15 de novembro de 2010


O Visitante

Este filme, do diretor Thomas MacCarthy, foi feito em 2007 (EUA) e estreou no Brasil em 2009. Aqui foi mantido o mesmo título do original em inglês – The Visitor. A temática alude claramente ao clima pós 11 de setembro, opondo a forte presença de imigrantes nos EUA a um certo espectro de identidade americana já ultrapassada. O título é uma alusão ao protagonista, um professor universitário de 60 anos, Walter Vale (Richard Jenkins, em atuação memorável), que leciona em Connecticut e é um estranho no ambiente em que trabalha. Não tem interesse pelos seus colegas de departamento, nem pelos alunos, menos ainda pelo programa da disciplina que leciona há mais de 20 anos. Sua única manifestação de envolvimento pessoal é o esforço em aprender a tocar piano, habilidade da mulher falecida já há anos. Mas mesmo isso é um exercício de frustração, ele não aprende, não tem vocação, os professores de música são detestáveis.

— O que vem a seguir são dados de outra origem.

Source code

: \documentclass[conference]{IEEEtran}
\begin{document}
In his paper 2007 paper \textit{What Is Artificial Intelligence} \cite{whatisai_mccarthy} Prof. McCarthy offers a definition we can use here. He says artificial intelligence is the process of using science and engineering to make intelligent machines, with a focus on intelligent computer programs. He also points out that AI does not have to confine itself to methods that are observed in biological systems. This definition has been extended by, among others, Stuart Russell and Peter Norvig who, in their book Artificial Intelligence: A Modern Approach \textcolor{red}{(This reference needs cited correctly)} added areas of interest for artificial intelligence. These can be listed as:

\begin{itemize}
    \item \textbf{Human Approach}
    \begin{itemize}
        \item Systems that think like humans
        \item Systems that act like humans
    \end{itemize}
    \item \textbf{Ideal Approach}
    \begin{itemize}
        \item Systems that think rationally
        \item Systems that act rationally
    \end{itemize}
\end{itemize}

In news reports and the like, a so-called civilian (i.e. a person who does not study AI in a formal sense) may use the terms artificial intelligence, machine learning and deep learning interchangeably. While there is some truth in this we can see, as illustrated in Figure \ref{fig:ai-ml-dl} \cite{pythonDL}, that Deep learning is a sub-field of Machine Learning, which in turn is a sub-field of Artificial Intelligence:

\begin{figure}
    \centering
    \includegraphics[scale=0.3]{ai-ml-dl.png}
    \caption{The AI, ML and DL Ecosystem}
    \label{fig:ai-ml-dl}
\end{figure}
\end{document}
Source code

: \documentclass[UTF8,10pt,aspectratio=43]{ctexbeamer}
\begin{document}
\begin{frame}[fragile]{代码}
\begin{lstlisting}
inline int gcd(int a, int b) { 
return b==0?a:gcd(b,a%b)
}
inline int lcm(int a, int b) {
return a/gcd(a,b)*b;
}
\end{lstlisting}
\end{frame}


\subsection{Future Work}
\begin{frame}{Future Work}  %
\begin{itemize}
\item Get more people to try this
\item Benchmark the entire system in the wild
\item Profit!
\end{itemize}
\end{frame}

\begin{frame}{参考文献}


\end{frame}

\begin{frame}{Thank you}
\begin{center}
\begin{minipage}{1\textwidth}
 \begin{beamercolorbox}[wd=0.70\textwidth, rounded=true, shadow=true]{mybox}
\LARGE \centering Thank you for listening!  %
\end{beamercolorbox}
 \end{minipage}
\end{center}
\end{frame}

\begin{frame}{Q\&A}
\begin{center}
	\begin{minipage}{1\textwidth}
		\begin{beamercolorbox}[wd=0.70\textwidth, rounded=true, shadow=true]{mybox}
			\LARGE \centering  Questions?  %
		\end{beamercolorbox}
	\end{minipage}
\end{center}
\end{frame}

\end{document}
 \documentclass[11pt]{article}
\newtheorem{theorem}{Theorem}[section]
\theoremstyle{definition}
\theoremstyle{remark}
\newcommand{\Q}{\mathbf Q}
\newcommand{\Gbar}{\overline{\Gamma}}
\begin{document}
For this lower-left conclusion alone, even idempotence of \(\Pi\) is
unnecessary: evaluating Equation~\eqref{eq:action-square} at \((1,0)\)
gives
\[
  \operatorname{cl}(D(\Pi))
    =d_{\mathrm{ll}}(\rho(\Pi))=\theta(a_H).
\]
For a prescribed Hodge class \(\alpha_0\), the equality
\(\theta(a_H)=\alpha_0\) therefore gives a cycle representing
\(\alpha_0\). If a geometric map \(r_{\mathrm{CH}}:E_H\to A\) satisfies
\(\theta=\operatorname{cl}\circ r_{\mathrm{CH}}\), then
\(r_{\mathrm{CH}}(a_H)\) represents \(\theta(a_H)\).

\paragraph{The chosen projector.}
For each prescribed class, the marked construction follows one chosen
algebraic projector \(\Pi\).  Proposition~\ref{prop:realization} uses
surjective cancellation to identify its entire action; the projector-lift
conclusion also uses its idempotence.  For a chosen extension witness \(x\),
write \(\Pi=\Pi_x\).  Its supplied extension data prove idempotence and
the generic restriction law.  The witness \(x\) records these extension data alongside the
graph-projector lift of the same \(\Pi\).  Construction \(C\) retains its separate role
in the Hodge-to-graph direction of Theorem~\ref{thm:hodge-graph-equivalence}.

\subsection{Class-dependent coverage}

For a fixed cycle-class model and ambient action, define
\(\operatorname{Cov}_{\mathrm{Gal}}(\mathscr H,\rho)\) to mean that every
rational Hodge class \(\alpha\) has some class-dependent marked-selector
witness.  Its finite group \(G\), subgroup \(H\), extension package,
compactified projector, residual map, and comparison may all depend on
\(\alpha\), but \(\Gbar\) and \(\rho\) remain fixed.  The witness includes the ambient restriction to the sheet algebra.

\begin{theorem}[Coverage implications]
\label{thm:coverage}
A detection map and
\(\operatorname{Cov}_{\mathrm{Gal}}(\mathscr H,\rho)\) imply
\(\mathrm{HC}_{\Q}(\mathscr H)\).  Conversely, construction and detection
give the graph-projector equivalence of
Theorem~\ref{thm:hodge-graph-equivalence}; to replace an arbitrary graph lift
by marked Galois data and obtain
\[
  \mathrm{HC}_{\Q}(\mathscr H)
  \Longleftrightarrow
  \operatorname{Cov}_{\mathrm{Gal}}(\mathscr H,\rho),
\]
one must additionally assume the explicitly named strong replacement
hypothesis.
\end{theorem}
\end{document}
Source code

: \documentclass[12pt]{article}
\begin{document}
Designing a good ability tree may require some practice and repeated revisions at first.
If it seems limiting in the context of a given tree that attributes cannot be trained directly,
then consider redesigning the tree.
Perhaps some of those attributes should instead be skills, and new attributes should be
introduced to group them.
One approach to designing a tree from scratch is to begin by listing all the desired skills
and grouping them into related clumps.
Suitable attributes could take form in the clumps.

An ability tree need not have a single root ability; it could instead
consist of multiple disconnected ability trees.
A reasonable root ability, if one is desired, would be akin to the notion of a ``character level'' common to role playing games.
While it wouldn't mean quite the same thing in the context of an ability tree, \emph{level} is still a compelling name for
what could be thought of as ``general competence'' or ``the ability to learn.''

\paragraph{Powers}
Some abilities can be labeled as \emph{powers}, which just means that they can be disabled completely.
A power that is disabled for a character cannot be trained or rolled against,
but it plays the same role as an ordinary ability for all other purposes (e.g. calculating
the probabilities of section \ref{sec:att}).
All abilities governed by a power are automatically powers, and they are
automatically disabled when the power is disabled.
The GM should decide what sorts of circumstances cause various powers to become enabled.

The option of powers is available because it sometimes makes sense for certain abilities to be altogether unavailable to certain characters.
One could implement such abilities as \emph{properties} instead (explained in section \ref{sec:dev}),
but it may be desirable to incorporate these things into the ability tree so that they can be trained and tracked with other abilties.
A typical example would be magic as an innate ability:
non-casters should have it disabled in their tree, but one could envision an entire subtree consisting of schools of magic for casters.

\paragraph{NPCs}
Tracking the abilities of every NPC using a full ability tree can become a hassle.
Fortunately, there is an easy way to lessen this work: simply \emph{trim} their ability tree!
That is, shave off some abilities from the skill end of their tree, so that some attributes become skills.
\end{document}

No meio desse limbo – que não deixa de ser a dicção de certo modo de o ambiente acadêmico acontecer – Valter recebe uma incumbência: ir a um Congresso em Nova York para apresentar um trabalho que fez em co-autoria com uma colega de departamento. Valter na verdade não é autor de nada, apenas “emprestou” o nome para uma colega em começo de carreira, a moça está grávida, não pode viajar e Valter é “convocado” pela Universidade para apresentar o artigo. Ele não quer ir, mas se esforça e vai, na mesma cadência do tédio e marasmo de todas as suas horas. Sua condição de “visitante” concretiza-se na relação com a cidade de Nova York.
Ao chegar ao apartamento que mantém vazio em Nova York, Valter se depara com um casal de jovens imigrantes alojados ali: um sírio, Tarek (Haaz Sleiman) , e a namorada Zainab (Danai Gurfira), senegalesa. O casal percebe que alugara o apartamento de algum golpista local que se aproveitou do fato de Valter nunca vir à cidade. Concordam em deixar o apartamento, mas no último momento Valter se comove e os deixa ficar.
O contato entre os três, apesar das desconfianças mútuas, vai se estreitando. Valter começa a aprender a tocar tambor africano com Tarek. Este último é um fenômeno de graça e carisma, de que a música faz parte.É muito interessante como o filme contrapõe o clima insosso e impessoal do congresso ao contato humano e intenso que Valter passa a ter com Tarek e com a cidade de Nova York. Ambos tocam tambor no Central Park, em uma cena belíssima, da qual participam várias nacionalidades, tornando o centro do parque uma festa multiétnica.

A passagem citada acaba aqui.